Esta Câmara assim também já deliberou:

[...] NULIDADE EM RAZÃO DA INVERSÃO DA OITIVA DE TESTEMUNHAS. DEPOIMENTOS TESTEMUNHAIS COLHIDOS MEDIANTE CARTA PRECATÓRIA. EXCEÇÃO À ORDEM PREVISTA NO ART. 400 DO CÓDIGO DE PROCESSO PENAL. CERCEAMENTO DE DEFESA INEXISTENTE. [...] (Ap. Crim. 2014.037774-6, Rel. Des. Volnei Celso Tomazini, j. 26.5.15).

Afastam-se, pois, todas as prefaciais.

2. Mérito

Apesar de não haver insurgência recursal quanto a esse ponto, importante destacar que a materialidade do crime é demonstrada com base no conteúdo do CD da fl. 7; no relatório informativo das fls. 17-22; e nos depoimentos colhidos durante a instrução.

Igualmente, a autoria é evidente.

O Recorrente D. B. V. C. não nega que arremessou água no rosto da Vítima enquanto ela dormia, mas disse que "foi uma brincadeira". Além do mais, confirma que aplicava alguns castigos à menina.

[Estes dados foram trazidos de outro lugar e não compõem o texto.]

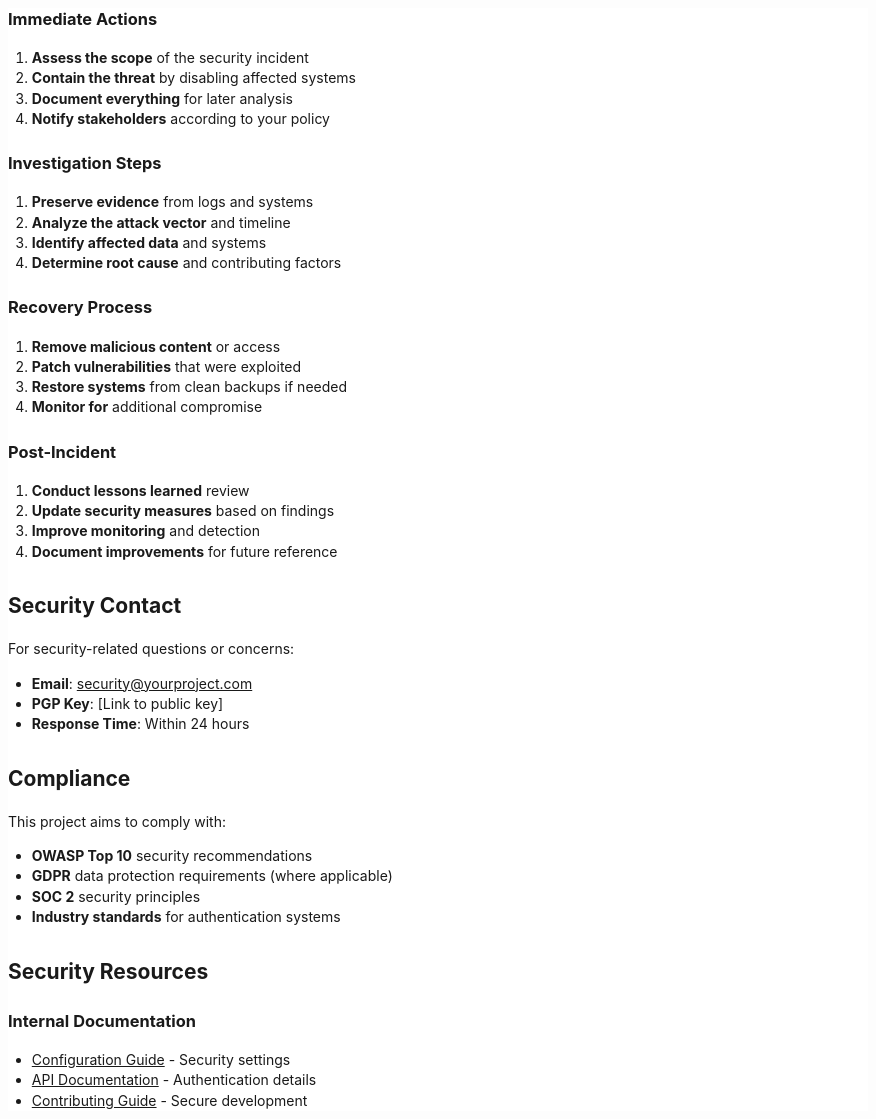 ### Immediate Actions

1. **Assess the scope** of the security incident
2. **Contain the threat** by disabling affected systems
3. **Document everything** for later analysis
4. **Notify stakeholders** according to your policy

### Investigation Steps

1. **Preserve evidence** from logs and systems
2. **Analyze the attack vector** and timeline
3. **Identify affected data** and systems
4. **Determine root cause** and contributing factors

### Recovery Process

1. **Remove malicious content** or access
2. **Patch vulnerabilities** that were exploited
3. **Restore systems** from clean backups if needed
4. **Monitor for** additional compromise

### Post-Incident

1. **Conduct lessons learned** review
2. **Update security measures** based on findings
3. **Improve monitoring** and detection
4. **Document improvements** for future reference

## Security Contact

For security-related questions or concerns:

- **Email**: security@yourproject.com
- **PGP Key**: [Link to public key]
- **Response Time**: Within 24 hours

## Compliance

This project aims to comply with:

- **OWASP Top 10** security recommendations
- **GDPR** data protection requirements (where applicable)
- **SOC 2** security principles
- **Industry standards** for authentication systems

## Security Resources

### Internal Documentation

- [Configuration Guide](docs/configuration.md) - Security settings
- [API Documentation](docs/api.md) - Authentication details
- [Contributing Guide](CONTRIBUTING.md) - Secure development
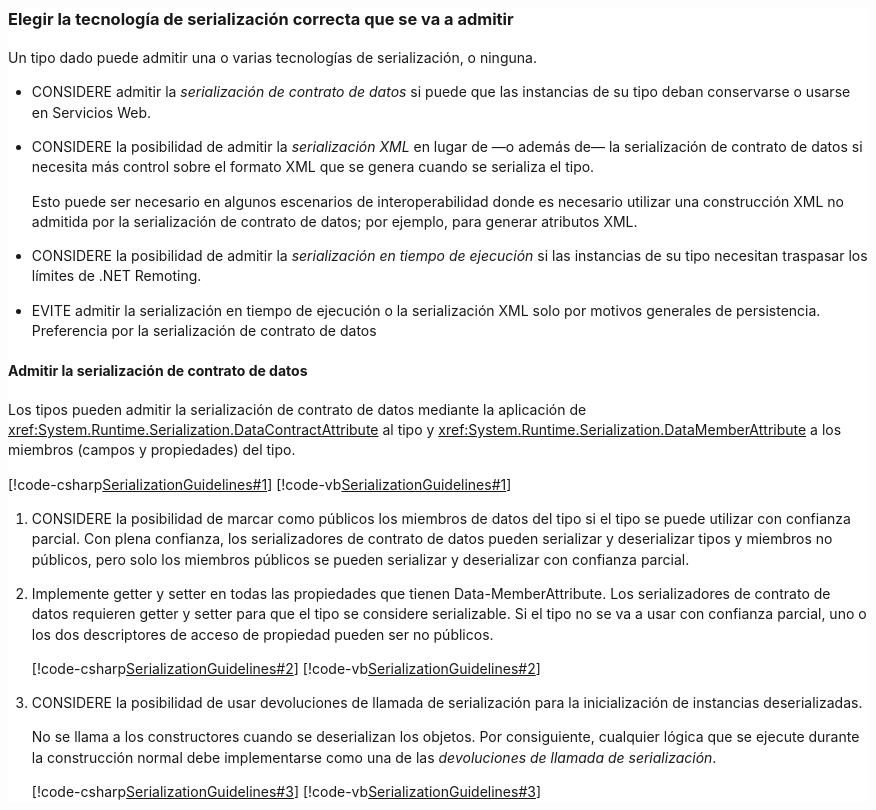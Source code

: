 ### <a name="choosing-the-right-serialization-technology-to-support"></a>Elegir la tecnología de serialización correcta que se va a admitir  
 Un tipo dado puede admitir una o varias tecnologías de serialización, o ninguna.  
  
-   CONSIDERE admitir la *serialización de contrato de datos* si puede que las instancias de su tipo deban conservarse o usarse en Servicios Web.  
  
-   CONSIDERE la posibilidad de admitir la *serialización XML* en lugar de —o además de— la serialización de contrato de datos si necesita más control sobre el formato XML que se genera cuando se serializa el tipo.  
  
     Esto puede ser necesario en algunos escenarios de interoperabilidad donde es necesario utilizar una construcción XML no admitida por la serialización de contrato de datos; por ejemplo, para generar atributos XML.  
  
-   CONSIDERE la posibilidad de admitir la *serialización en tiempo de ejecución* si las instancias de su tipo necesitan traspasar los límites de .NET Remoting.  
  
-   EVITE admitir la serialización en tiempo de ejecución o la serialización XML solo por motivos generales de persistencia. Preferencia por la serialización de contrato de datos  
  
#### <a name="supporting-data-contract-serialization"></a>Admitir la serialización de contrato de datos  
 Los tipos pueden admitir la serialización de contrato de datos mediante la aplicación de <xref:System.Runtime.Serialization.DataContractAttribute> al tipo y <xref:System.Runtime.Serialization.DataMemberAttribute> a los miembros (campos y propiedades) del tipo.  
  
 [!code-csharp[SerializationGuidelines#1](../../../samples/snippets/csharp/VS_Snippets_CFX/serializationguidelines/cs/source.cs#1)]
 [!code-vb[SerializationGuidelines#1](../../../samples/snippets/visualbasic/VS_Snippets_CFX/serializationguidelines/vb/source.vb#1)]  
  
1. CONSIDERE la posibilidad de marcar como públicos los miembros de datos del tipo si el tipo se puede utilizar con confianza parcial. Con plena confianza, los serializadores de contrato de datos pueden serializar y deserializar tipos y miembros no públicos, pero solo los miembros públicos se pueden serializar y deserializar con confianza parcial.  
  
2. Implemente getter y setter en todas las propiedades que tienen Data-MemberAttribute. Los serializadores de contrato de datos requieren getter y setter para que el tipo se considere serializable. Si el tipo no se va a usar con confianza parcial, uno o los dos descriptores de acceso de propiedad pueden ser no públicos.  
  
     [!code-csharp[SerializationGuidelines#2](../../../samples/snippets/csharp/VS_Snippets_CFX/serializationguidelines/cs/source.cs#2)]
     [!code-vb[SerializationGuidelines#2](../../../samples/snippets/visualbasic/VS_Snippets_CFX/serializationguidelines/vb/source.vb#2)]  
  
3. CONSIDERE la posibilidad de usar devoluciones de llamada de serialización para la inicialización de instancias deserializadas.  
  
     No se llama a los constructores cuando se deserializan los objetos. Por consiguiente, cualquier lógica que se ejecute durante la construcción normal debe implementarse como una de las *devoluciones de llamada de serialización*.  
  
     [!code-csharp[SerializationGuidelines#3](../../../samples/snippets/csharp/VS_Snippets_CFX/serializationguidelines/cs/source.cs#3)]
     [!code-vb[SerializationGuidelines#3](../../../samples/snippets/visualbasic/VS_Snippets_CFX/serializationguidelines/vb/source.vb#3)]  
  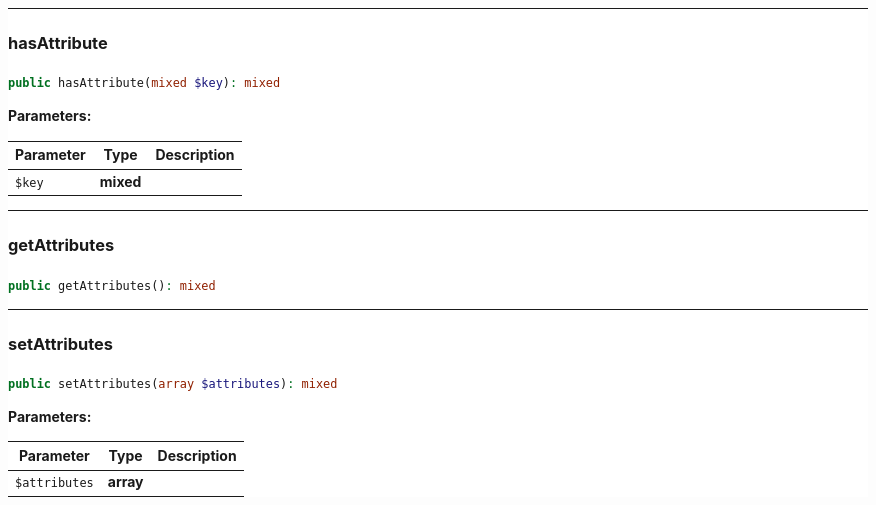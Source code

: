 


***

### hasAttribute



```php
public hasAttribute(mixed $key): mixed
```








**Parameters:**

| Parameter | Type | Description |
|-----------|------|-------------|
| `$key` | **mixed** |  |




***

### getAttributes



```php
public getAttributes(): mixed
```











***

### setAttributes



```php
public setAttributes(array $attributes): mixed
```








**Parameters:**

| Parameter | Type | Description |
|-----------|------|-------------|
| `$attributes` | **array** |  |
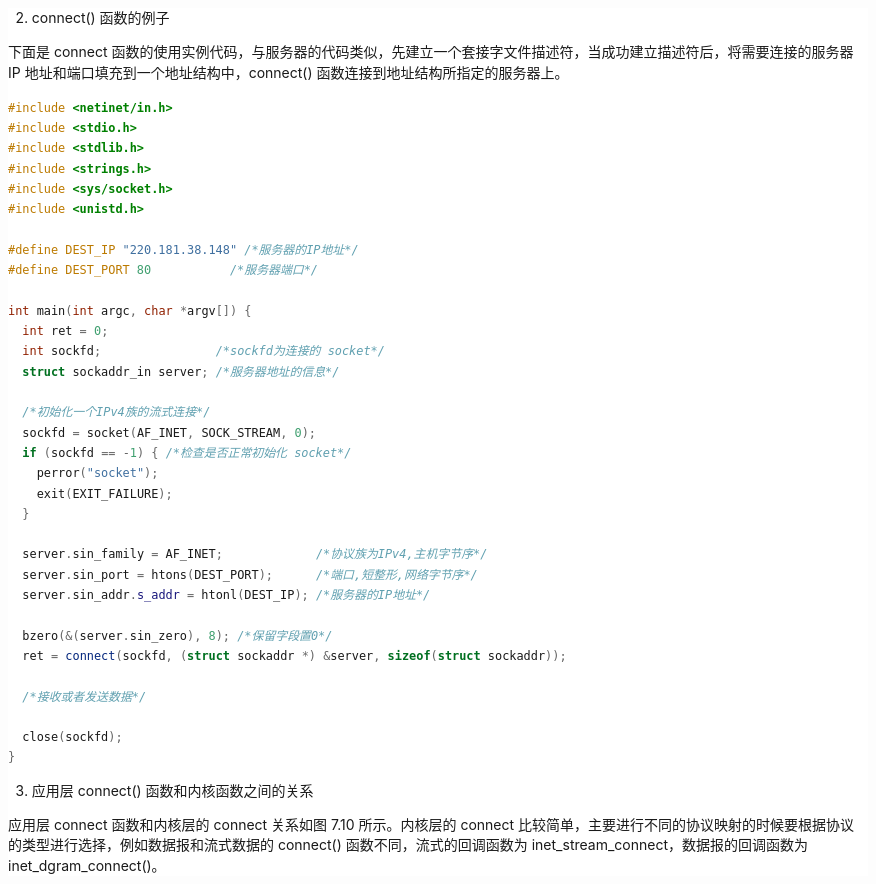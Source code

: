 2. connect() 函数的例子

下面是 connect 函数的使用实例代码，与服务器的代码类似，先建立一个套接字文件描述符，当成功建立描述符后，将需要连接的服务器 IP 地址和端口填充到一个地址结构中，connect() 函数连接到地址结构所指定的服务器上。

```cpp
#include <netinet/in.h>
#include <stdio.h>
#include <stdlib.h>
#include <strings.h>
#include <sys/socket.h>
#include <unistd.h>

#define DEST_IP "220.181.38.148" /*服务器的IP地址*/
#define DEST_PORT 80           /*服务器端口*/

int main(int argc, char *argv[]) {
  int ret = 0;
  int sockfd;                /*sockfd为连接的 socket*/
  struct sockaddr_in server; /*服务器地址的信息*/

  /*初始化一个IPv4族的流式连接*/
  sockfd = socket(AF_INET, SOCK_STREAM, 0);
  if (sockfd == -1) { /*检查是否正常初始化 socket*/
    perror("socket");
    exit(EXIT_FAILURE);
  }

  server.sin_family = AF_INET;             /*协议族为IPv4,主机字节序*/
  server.sin_port = htons(DEST_PORT);      /*端口,短整形,网络字节序*/
  server.sin_addr.s_addr = htonl(DEST_IP); /*服务器的IP地址*/

  bzero(&(server.sin_zero), 8); /*保留字段置0*/
  ret = connect(sockfd, (struct sockaddr *) &server, sizeof(struct sockaddr));

  /*接收或者发送数据*/

  close(sockfd);
}
```

3. 应用层 connect() 函数和内核函数之间的关系

应用层 connect 函数和内核层的 connect 关系如图 7.10 所示。内核层的 connect 比较简单，主要进行不同的协议映射的时候要根据协议的类型进行选择，例如数据报和流式数据的 connect() 函数不同，流式的回调函数为 inet_stream_connect，数据报的回调函数为 inet_dgram_connect()。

São as suas declarações diante da Excelentíssima Promotora de Justiça lotada em Londrina/PR (responsável pelas primeiras investigações):

indagado sobre um vídeo gravado pelo próprio declarante em que este último jogou diversas vezes um copo com água no rosto de Y. quando a mesma dormia, o declarante respondeu que tal fato realmente ocorreu no mês de novembro de 2010, acreditando que no dia 13 ou 14; que o declarante esclarece que ficava com Y. um fim de semana por mês, haja vista que T. fazia pós-graduação na cidade de Itajaí/SC, retornando no sábado a noite para pernoitar; [...] que indagado se o declarante aplicava castigos à pessoa de Y., o declarante responde que sim, e que tais castigos consistiam em deixá-la virada para a parede até que ela parasse de chorar; que indagado se o declarante sabe explicar por qual razão Y. teria indagado ao declarante se a colocaria para dormir em pé, o declarante respondeu que não sabe explicar, nunca tendo aplicado este tipo de castigo à mesma; que indagado por qual realizou este tipo de prática com Y., respondeu que não sabe explicar, tendo jogado água na primeira vez, tendo achado engraçado e repetido tal conduta outras vezes; que o declarante ressalta que todas as vezes que jogou água em Y., conforme aparece na gravação, ocorreram no mesmo dia; que indagado por qual razão o declarante esperava Y. dormir para então jogar água no rosto da mesma, o declarante tem a dizer que era justamente o ''sustinho'' que ela sofria que era o engraçado, entendendo hoje que tal fato foi uma ''bobeira''; que no mesmo dia em que tal fato ocorreu, o declarante contou para T., quando a mesma chegou de seu curso de pós-graduação, inclusive contou que tinha filmado, porém sem esclarecer o número de vezes e sem mostrar o vídeo, quando então T. não manifestou qualquer reação agressiva, apesar de não manifestar aprovação; que indagado por qual razão resolveu gravar o momento em que jogava água no rosto de Y., respondeu que decidiu gravar em razão de ter achado um fato engraçado [...] (retirado da sentença da fl. 515).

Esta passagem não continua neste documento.